-- WORKING DATA follows --

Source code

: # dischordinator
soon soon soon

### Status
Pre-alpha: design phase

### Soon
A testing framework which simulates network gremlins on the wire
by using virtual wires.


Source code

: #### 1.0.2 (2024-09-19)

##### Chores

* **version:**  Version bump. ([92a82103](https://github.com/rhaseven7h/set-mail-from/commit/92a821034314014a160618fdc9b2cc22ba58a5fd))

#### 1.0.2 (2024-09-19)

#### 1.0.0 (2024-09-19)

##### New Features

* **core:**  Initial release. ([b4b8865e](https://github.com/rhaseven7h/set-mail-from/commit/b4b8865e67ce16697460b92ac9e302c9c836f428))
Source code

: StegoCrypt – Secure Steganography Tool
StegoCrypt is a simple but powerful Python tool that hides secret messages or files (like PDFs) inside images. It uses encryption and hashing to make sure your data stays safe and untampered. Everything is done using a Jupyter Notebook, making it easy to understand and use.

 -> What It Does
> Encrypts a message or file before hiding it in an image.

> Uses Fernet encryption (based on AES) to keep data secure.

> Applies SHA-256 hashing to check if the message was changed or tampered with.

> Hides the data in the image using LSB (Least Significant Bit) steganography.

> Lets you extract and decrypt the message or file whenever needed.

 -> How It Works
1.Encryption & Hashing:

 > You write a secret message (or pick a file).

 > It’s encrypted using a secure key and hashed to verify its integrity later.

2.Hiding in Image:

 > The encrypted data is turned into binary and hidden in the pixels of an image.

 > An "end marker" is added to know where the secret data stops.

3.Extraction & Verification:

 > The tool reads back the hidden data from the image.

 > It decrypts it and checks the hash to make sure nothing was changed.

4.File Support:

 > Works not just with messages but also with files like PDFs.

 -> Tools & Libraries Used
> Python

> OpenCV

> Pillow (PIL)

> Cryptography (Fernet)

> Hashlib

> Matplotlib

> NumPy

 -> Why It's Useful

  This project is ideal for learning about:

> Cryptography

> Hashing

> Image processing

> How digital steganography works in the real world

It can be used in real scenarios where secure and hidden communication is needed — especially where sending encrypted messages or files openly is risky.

-- WORKING DATA concluded --
-- WORKING DATA follows --

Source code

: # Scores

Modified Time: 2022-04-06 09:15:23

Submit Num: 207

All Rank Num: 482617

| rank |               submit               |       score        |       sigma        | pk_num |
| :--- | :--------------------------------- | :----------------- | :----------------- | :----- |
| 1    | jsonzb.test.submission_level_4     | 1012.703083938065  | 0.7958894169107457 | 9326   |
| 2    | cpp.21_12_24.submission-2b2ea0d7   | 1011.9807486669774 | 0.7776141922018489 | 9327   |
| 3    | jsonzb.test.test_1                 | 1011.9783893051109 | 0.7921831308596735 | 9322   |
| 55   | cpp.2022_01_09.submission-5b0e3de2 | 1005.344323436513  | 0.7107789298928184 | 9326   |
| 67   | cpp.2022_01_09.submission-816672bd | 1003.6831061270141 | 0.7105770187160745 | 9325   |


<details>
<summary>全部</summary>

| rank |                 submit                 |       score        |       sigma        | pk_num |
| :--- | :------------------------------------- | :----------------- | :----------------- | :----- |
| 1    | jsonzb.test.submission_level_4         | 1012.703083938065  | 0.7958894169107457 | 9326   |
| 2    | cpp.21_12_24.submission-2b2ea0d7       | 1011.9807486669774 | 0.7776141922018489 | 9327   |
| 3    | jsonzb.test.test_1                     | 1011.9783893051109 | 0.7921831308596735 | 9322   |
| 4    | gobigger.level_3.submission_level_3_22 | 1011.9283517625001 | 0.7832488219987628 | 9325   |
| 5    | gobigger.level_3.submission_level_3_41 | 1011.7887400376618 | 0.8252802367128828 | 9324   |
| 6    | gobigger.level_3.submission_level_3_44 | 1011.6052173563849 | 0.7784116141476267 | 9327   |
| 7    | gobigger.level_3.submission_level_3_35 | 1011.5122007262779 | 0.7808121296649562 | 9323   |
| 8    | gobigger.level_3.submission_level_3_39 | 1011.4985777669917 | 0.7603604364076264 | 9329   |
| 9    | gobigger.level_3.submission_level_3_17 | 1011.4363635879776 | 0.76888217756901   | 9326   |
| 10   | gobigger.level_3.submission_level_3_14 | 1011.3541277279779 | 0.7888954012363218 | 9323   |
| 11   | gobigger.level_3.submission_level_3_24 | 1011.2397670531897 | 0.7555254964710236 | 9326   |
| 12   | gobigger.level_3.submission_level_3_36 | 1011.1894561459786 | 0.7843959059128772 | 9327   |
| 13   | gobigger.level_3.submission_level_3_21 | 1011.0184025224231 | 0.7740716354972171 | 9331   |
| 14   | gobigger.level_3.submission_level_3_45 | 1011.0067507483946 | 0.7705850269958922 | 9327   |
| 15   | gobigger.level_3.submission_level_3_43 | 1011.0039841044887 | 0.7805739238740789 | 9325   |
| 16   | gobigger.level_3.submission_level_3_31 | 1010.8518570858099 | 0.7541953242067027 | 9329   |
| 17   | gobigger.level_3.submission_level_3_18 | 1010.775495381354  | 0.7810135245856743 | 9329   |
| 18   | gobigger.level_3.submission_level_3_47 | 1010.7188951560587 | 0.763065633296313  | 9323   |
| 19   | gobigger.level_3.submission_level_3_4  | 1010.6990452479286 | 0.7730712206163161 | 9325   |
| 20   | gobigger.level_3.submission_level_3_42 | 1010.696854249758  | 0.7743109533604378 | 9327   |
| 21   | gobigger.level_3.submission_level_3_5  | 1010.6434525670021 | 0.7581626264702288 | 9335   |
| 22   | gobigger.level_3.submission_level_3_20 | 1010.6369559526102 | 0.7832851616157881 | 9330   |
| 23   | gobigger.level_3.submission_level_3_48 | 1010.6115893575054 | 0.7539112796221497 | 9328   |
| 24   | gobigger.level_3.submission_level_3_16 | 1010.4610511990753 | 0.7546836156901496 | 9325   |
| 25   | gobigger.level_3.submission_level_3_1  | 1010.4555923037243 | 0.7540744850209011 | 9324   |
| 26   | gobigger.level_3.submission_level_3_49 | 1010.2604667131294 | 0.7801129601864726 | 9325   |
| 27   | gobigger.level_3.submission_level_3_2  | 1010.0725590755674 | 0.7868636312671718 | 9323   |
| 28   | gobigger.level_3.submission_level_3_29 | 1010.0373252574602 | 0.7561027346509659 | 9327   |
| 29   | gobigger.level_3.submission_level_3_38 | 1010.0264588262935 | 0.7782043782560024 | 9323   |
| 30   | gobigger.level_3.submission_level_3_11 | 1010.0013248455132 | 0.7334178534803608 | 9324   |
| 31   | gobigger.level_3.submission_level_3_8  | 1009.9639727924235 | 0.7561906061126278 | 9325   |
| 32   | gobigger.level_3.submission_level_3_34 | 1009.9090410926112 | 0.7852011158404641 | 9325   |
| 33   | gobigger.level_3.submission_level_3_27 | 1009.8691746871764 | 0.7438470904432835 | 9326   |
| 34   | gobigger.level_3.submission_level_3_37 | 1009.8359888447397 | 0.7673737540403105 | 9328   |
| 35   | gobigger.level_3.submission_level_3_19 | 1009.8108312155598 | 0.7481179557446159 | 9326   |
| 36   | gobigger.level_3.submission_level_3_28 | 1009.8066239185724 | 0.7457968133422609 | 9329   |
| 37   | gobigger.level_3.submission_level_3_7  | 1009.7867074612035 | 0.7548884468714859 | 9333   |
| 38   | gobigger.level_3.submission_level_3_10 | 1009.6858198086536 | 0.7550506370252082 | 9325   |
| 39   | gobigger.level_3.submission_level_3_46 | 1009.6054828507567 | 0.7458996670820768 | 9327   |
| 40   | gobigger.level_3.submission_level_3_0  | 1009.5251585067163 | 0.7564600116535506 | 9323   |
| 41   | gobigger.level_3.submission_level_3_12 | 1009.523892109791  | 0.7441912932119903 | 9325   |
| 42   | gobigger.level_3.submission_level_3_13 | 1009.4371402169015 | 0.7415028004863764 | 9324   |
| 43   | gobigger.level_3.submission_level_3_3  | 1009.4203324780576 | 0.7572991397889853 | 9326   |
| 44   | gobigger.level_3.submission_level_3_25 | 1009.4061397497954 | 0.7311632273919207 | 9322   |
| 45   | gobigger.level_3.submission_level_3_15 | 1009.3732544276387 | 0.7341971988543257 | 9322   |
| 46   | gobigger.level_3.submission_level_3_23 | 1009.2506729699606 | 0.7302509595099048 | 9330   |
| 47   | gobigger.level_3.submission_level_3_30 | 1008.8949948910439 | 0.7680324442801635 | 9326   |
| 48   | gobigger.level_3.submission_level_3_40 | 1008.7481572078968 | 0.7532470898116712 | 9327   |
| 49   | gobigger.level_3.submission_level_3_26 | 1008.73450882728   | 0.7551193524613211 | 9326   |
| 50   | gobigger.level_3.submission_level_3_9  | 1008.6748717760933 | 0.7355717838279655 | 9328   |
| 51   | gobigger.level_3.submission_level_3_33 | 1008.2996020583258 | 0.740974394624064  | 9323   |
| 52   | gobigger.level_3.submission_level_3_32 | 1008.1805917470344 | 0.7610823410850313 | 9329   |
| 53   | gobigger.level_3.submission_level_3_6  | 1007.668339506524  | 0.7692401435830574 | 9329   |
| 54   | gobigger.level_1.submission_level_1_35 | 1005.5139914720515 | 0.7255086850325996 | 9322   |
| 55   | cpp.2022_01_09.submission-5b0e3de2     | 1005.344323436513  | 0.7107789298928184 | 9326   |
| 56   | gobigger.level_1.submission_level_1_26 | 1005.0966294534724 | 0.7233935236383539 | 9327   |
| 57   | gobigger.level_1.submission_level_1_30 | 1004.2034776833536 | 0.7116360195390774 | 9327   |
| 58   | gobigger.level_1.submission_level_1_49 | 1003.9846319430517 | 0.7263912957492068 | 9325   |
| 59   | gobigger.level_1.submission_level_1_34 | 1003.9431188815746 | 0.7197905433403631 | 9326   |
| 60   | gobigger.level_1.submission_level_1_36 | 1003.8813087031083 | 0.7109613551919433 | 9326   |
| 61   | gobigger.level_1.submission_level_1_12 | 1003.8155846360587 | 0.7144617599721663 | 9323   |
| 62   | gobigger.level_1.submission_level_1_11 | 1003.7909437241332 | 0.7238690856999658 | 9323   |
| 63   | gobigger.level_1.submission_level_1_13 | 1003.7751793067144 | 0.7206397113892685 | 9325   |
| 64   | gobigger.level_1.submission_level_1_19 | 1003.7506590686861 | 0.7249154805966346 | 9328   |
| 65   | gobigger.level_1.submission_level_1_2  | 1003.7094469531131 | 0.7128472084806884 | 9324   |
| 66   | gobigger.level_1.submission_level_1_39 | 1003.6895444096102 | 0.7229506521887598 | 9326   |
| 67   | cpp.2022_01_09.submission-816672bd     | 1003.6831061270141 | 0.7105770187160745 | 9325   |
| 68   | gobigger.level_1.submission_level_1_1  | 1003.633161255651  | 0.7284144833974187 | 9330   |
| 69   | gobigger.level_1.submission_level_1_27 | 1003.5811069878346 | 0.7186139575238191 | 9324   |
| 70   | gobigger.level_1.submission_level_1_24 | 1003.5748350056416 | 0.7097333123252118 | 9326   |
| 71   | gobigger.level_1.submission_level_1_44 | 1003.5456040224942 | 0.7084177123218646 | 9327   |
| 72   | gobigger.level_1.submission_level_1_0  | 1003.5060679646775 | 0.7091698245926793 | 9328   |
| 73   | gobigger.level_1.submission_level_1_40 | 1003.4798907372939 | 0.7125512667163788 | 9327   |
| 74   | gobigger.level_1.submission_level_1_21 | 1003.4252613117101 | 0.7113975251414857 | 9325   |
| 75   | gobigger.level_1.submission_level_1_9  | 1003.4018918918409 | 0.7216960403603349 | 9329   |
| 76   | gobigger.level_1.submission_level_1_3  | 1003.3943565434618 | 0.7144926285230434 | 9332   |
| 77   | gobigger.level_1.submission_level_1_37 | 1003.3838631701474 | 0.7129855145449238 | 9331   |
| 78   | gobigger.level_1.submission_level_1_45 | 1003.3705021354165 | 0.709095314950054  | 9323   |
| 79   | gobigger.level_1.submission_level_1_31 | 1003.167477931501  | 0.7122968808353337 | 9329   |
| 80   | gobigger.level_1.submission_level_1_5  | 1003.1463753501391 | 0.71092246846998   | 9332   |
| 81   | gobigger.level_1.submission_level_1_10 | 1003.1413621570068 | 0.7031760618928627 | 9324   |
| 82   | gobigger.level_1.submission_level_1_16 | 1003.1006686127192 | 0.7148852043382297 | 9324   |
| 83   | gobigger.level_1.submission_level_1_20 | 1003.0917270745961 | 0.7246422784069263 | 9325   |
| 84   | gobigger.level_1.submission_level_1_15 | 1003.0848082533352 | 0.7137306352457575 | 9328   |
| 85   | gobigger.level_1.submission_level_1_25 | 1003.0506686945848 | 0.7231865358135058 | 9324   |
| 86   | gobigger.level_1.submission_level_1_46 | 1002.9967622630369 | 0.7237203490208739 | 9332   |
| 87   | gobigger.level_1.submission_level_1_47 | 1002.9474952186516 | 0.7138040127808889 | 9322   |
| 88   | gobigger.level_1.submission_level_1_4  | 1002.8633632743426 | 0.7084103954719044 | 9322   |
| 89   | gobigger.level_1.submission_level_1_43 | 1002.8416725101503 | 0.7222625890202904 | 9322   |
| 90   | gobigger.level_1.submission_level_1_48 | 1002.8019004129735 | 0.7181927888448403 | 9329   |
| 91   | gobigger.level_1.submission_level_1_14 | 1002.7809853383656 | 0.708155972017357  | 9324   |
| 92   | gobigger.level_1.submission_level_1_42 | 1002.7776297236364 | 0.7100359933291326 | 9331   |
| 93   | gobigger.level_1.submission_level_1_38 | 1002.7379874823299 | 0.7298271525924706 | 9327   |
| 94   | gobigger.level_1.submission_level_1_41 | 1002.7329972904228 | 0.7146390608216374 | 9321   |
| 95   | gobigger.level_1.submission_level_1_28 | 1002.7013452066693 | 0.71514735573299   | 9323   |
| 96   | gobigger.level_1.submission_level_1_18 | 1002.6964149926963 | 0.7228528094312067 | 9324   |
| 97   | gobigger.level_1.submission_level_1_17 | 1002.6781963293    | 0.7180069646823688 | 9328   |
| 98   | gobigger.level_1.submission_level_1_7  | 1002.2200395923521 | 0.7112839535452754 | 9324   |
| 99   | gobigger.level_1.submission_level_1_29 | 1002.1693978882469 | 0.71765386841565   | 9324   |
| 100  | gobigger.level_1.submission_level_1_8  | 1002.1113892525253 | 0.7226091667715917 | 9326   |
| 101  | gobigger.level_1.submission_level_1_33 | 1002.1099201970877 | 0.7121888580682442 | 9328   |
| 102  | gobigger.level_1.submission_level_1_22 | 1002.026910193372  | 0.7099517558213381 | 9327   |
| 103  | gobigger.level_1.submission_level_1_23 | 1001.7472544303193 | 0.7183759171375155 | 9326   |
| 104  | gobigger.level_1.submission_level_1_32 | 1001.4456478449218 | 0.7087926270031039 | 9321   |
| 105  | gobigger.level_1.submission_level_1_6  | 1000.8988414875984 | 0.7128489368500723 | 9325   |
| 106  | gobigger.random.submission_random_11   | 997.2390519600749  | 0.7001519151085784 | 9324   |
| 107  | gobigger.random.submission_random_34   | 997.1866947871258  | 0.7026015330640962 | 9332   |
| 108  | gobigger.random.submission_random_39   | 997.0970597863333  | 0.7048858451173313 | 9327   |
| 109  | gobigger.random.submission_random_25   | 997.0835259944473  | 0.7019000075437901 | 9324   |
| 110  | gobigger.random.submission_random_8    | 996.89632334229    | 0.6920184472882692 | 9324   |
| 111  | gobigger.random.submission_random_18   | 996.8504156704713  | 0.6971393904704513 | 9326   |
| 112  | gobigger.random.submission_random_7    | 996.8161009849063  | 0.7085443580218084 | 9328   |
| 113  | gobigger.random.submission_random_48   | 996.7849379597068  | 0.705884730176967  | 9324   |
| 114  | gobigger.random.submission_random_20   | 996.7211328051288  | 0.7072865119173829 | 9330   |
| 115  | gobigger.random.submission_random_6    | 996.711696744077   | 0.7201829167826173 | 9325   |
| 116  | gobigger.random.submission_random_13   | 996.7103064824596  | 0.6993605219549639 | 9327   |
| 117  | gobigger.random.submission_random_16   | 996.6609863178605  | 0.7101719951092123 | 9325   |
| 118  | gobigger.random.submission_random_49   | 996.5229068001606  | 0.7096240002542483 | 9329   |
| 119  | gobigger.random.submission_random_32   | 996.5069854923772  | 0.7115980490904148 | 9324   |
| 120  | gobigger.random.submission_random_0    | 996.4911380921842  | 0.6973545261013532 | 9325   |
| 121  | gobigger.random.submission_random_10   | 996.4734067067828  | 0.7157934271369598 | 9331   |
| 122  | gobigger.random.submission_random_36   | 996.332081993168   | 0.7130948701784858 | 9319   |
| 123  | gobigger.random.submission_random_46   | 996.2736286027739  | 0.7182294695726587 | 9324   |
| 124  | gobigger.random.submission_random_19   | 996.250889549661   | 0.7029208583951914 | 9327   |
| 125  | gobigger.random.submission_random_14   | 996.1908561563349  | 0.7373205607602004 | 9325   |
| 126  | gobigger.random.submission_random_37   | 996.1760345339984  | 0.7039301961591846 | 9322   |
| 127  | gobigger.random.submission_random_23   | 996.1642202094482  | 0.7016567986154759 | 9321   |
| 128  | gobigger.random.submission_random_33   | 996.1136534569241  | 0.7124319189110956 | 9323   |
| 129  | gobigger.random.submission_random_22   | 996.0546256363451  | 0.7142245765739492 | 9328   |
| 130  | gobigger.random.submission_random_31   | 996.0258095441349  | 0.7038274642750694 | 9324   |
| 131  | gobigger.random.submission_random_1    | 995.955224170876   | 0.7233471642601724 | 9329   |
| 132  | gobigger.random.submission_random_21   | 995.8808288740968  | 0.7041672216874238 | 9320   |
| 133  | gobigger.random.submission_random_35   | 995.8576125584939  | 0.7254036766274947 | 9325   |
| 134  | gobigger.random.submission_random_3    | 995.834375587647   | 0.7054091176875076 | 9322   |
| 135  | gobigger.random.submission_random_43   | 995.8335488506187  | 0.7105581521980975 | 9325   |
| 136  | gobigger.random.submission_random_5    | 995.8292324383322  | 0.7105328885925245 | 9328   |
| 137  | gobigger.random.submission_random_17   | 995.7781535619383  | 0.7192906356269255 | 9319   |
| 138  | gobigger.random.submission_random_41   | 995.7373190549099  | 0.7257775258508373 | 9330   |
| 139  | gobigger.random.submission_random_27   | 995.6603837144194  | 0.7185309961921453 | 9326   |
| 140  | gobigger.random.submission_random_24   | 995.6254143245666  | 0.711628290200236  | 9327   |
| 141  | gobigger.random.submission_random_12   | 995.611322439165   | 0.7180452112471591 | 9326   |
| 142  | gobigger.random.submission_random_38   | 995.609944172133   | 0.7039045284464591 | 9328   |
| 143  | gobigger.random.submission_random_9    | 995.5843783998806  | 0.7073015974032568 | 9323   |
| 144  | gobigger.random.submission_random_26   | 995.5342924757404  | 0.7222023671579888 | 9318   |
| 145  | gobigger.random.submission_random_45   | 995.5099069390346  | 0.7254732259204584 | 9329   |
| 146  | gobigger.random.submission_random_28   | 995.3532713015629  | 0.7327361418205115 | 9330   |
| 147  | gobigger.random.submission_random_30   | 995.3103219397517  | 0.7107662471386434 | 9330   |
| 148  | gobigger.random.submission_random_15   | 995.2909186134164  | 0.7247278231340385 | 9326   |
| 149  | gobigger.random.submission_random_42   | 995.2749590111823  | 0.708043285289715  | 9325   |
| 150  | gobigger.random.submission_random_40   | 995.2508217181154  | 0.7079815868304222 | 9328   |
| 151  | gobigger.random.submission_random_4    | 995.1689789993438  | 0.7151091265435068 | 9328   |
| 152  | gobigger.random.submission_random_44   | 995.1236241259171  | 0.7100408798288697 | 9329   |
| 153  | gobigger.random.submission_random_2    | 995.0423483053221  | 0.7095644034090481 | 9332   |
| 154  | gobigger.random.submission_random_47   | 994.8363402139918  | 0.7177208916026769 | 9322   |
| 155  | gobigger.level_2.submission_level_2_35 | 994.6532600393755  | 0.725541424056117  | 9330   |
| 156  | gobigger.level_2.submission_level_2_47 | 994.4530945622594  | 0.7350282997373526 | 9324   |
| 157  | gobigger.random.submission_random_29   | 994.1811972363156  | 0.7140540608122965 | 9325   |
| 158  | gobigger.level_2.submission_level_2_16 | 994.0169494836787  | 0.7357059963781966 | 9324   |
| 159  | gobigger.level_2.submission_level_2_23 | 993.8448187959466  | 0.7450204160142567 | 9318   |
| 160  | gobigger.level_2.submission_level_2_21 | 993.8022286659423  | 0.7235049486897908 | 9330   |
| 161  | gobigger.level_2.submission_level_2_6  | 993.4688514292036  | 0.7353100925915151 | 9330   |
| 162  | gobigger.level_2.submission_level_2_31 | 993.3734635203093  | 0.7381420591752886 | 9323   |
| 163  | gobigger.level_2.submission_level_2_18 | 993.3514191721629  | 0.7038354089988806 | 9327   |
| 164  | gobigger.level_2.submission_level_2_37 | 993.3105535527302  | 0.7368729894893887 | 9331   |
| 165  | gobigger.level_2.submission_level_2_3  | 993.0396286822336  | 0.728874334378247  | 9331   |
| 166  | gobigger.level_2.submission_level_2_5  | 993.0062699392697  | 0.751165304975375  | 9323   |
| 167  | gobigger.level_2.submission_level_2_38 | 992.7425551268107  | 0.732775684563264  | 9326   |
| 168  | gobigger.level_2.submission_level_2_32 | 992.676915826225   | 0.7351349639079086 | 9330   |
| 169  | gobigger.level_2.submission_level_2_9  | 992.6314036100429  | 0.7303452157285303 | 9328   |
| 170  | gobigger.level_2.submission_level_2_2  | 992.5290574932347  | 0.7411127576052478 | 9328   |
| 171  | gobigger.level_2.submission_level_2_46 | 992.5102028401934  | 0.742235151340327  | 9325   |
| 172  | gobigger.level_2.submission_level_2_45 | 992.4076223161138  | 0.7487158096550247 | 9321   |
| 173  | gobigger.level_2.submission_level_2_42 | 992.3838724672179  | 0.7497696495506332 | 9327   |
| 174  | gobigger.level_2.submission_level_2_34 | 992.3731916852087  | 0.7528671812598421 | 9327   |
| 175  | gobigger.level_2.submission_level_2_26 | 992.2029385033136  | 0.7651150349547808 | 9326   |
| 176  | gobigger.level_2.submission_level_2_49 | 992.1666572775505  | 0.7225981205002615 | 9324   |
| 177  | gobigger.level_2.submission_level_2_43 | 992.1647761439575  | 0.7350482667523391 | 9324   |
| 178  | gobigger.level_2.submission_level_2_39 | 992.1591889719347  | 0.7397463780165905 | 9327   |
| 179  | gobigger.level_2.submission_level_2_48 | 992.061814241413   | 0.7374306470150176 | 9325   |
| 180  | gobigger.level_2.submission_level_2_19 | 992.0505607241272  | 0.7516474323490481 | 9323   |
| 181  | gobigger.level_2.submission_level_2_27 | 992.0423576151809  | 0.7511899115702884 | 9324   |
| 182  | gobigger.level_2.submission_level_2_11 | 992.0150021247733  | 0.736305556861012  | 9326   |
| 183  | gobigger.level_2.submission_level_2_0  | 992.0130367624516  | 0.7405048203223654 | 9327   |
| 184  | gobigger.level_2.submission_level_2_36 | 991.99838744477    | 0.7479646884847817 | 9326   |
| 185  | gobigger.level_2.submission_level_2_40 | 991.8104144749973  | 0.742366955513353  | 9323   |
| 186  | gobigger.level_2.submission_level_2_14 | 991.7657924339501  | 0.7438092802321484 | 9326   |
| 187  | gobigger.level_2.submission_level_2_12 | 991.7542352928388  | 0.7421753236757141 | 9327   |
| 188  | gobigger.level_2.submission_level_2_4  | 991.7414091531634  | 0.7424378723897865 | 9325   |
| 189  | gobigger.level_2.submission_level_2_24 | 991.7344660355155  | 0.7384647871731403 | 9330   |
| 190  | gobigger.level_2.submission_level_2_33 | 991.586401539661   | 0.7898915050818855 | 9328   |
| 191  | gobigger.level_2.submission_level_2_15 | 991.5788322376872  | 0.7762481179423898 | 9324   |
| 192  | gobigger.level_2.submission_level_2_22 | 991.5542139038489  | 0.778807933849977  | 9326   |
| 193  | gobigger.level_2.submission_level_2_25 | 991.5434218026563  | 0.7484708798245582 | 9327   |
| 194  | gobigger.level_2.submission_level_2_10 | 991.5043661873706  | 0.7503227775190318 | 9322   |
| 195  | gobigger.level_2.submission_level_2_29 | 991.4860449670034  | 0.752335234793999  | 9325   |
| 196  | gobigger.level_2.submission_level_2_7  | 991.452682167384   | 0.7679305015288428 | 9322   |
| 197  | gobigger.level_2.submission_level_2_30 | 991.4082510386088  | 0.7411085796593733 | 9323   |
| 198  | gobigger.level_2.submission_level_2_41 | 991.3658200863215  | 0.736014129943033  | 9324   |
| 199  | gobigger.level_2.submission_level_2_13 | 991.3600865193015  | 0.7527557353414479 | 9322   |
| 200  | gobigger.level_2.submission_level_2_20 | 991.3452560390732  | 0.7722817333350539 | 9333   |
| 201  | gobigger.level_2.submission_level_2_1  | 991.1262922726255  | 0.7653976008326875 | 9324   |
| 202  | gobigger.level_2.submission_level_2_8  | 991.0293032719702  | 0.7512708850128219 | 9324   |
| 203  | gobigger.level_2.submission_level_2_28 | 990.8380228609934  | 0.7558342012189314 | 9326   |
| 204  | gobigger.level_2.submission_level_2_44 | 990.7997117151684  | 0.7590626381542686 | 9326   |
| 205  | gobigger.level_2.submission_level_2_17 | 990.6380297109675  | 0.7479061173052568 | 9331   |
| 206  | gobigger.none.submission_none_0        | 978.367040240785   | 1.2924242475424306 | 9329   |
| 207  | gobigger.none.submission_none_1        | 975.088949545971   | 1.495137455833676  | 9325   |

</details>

-- WORKING DATA concluded --

▶ REQUIRED WORK
Above are the records; from them, give again exactly the lines from the one containing "1003.5060679646775 | 0.7091698245926793" through the one containing "1003.3943565434618 | 0.7144926285230434", both included.

▶ OUTPUT
| 72   | gobigger.level_1.submission_level_1_0  | 1003.5060679646775 | 0.7091698245926793 | 9328   |
| 73   | gobigger.level_1.submission_level_1_40 | 1003.4798907372939 | 0.7125512667163788 | 9327   |
| 74   | gobigger.level_1.submission_level_1_21 | 1003.4252613117101 | 0.7113975251414857 | 9325   |
| 75   | gobigger.level_1.submission_level_1_9  | 1003.4018918918409 | 0.7216960403603349 | 9329   |
| 76   | gobigger.level_1.submission_level_1_3  | 1003.3943565434618 | 0.7144926285230434 | 9332   |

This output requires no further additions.